Female Warriors and 'The Oriental'.
While it’s reasonable for one to assume that the opportunity to study martial arts is a privilege of the noble class, these women's new fighting abilities are only tolerated by the nobility as a necessary evil. Even under the threat of attacking zombies, women are still held to a particular level of decorum and manner. This complex attitude towards female warriors underscores the prominence of gender inequality in the film.
Flawed Depiction of China-Western Relations.
Great Britain, along with many other European countries and westernized Asian countries, forced the historically self-sufficient agricultural empire to open its gate and pushed China into the trend of global trade. The weakened Chinese empire had no choice but giving away its land and sovereignty after several unsuccessful attempts at fighting back.

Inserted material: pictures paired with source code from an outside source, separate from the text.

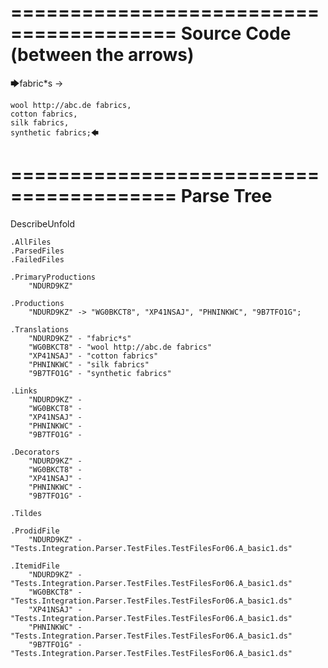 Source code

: ========================================
Source Code (between the arrows)
========================================

🡆fabric*s ->

	wool http://abc.de fabrics,
	cotton fabrics,
	silk fabrics,
	synthetic fabrics;🡄

========================================
Parse Tree
========================================
DescribeUnfold

    .AllFiles
    .ParsedFiles
    .FailedFiles

    .PrimaryProductions
        "NDURD9KZ" 

    .Productions
        "NDURD9KZ" -> "WG0BKCT8", "XP41NSAJ", "PHNINKWC", "9B7TFO1G";

    .Translations
        "NDURD9KZ" - "fabric*s"
        "WG0BKCT8" - "wool http://abc.de fabrics"
        "XP41NSAJ" - "cotton fabrics"
        "PHNINKWC" - "silk fabrics"
        "9B7TFO1G" - "synthetic fabrics"

    .Links
        "NDURD9KZ" - 
        "WG0BKCT8" - 
        "XP41NSAJ" - 
        "PHNINKWC" - 
        "9B7TFO1G" - 

    .Decorators
        "NDURD9KZ" - 
        "WG0BKCT8" - 
        "XP41NSAJ" - 
        "PHNINKWC" - 
        "9B7TFO1G" - 

    .Tildes

    .ProdidFile
        "NDURD9KZ" - "Tests.Integration.Parser.TestFiles.TestFilesFor06.A_basic1.ds"

    .ItemidFile
        "NDURD9KZ" - "Tests.Integration.Parser.TestFiles.TestFilesFor06.A_basic1.ds"
        "WG0BKCT8" - "Tests.Integration.Parser.TestFiles.TestFilesFor06.A_basic1.ds"
        "XP41NSAJ" - "Tests.Integration.Parser.TestFiles.TestFilesFor06.A_basic1.ds"
        "PHNINKWC" - "Tests.Integration.Parser.TestFiles.TestFilesFor06.A_basic1.ds"
        "9B7TFO1G" - "Tests.Integration.Parser.TestFiles.TestFilesFor06.A_basic1.ds"

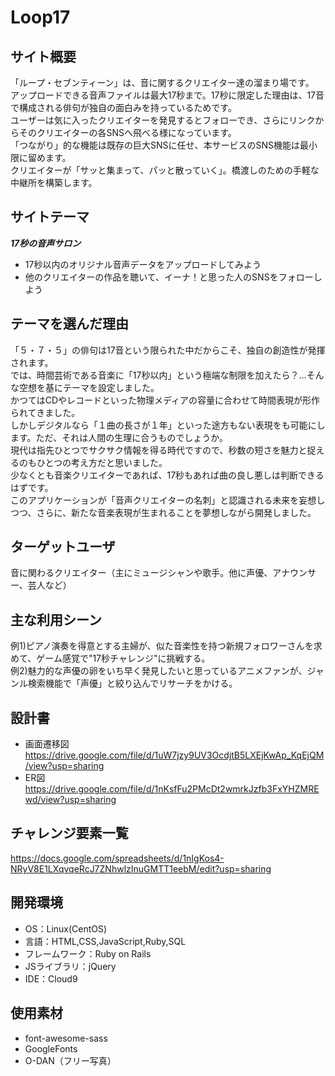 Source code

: # Loop17

## サイト概要
「ループ・セブンティーン」は、音に関するクリエイター達の溜まり場です。</br>
アップロードできる音声ファイルは最大17秒まで。17秒に限定した理由は、17音で構成される俳句が独自の面白みを持っているためです。</br>
ユーザーは気に入ったクリエイターを発見するとフォローでき、さらにリンクからそのクリエイターの各SNSへ飛べる様になっています。</br>
「つながり」的な機能は既存の巨大SNSに任せ、本サービスのSNS機能は最小限に留めます。</br>
クリエイターが「サッと集まって、パッと散っていく」。橋渡しのための手軽な中継所を構築します。

## サイトテーマ
***17秒の音声サロン***

- 17秒以内のオリジナル音声データをアップロードしてみよう
- 他のクリエイターの作品を聴いて、イーナ！と思った人のSNSをフォローしよう

## テーマを選んだ理由
「５・７・５」の俳句は17音という限られた中だからこそ、独自の創造性が発揮されます。</br>
では、時間芸術である音楽に「17秒以内」という極端な制限を加えたら？…そんな空想を基にテーマを設定しました。</br>
かつてはCDやレコードといった物理メディアの容量に合わせて時間表現が形作られてきました。</br>
しかしデジタルなら「１曲の長さが１年」といった途方もない表現をも可能にします。ただ、それは人間の生理に合うものでしょうか。</br>
現代は指先ひとつでサクサク情報を得る時代ですので、秒数の短さを魅力と捉えるのもひとつの考え方だと思いました。</br>
少なくとも音楽クリエイターであれば、17秒もあれば曲の良し悪しは判断できるはずです。</br>
このアプリケーションが「音声クリエイターの名刺」と認識される未来を妄想しつつ、さらに、新たな音楽表現が生まれることを夢想しながら開発しました。

## ターゲットユーザ
音に関わるクリエイター（主にミュージシャンや歌手。他に声優、アナウンサー、芸人など）

## 主な利用シーン
例1)ピアノ演奏を得意とする主婦が、似た音楽性を持つ新規フォロワーさんを求めて、ゲーム感覚で"17秒チャレンジ"に挑戦する。</br>
例2)魅力的な声優の卵をいち早く発見したいと思っているアニメファンが、ジャンル検索機能で「声優」と絞り込んでリサーチをかける。

## 設計書
- 画面遷移図
  https://drive.google.com/file/d/1uW7jzy9UV3OcdjtB5LXEjKwAp_KqEjQM/view?usp=sharing
- ER図
　https://drive.google.com/file/d/1nKsfFu2PMcDt2wmrkJzfb3FxYHZMREwd/view?usp=sharing

## チャレンジ要素一覧
https://docs.google.com/spreadsheets/d/1nIgKos4-NRyV8E1LXqvqeRcJ7ZNhwlzInuGMTT1eebM/edit?usp=sharing

## 開発環境
- OS：Linux(CentOS)
- 言語：HTML,CSS,JavaScript,Ruby,SQL
- フレームワーク：Ruby on Rails
- JSライブラリ：jQuery
- IDE：Cloud9

## 使用素材
- font-awesome-sass
- GoogleFonts
- O-DAN（フリー写真）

Foreign missionaries and businessmen swarmed into China to spread "civilization" and seek their fortunes. Encounters with Chinese culture were usually described as modern civilization converting the primitive, mysterious, and incompetent doctrines of the Chinese. If we keep this historical background in mind, the appreciation of what is referred to in the film as "Oriental culture" seems pretty out of place.
These two paradoxes--Orientalism and female empowerment in the early 19th century--both have the potential to escalate the original story to a deeper level of inquiry into gender and cultural privilege. However, the movie's directors don't seem to bother. Instead, Pride and Prejudice and Zombies easily focuses on dramatic battle scenes, while leaving these two threads unresolved.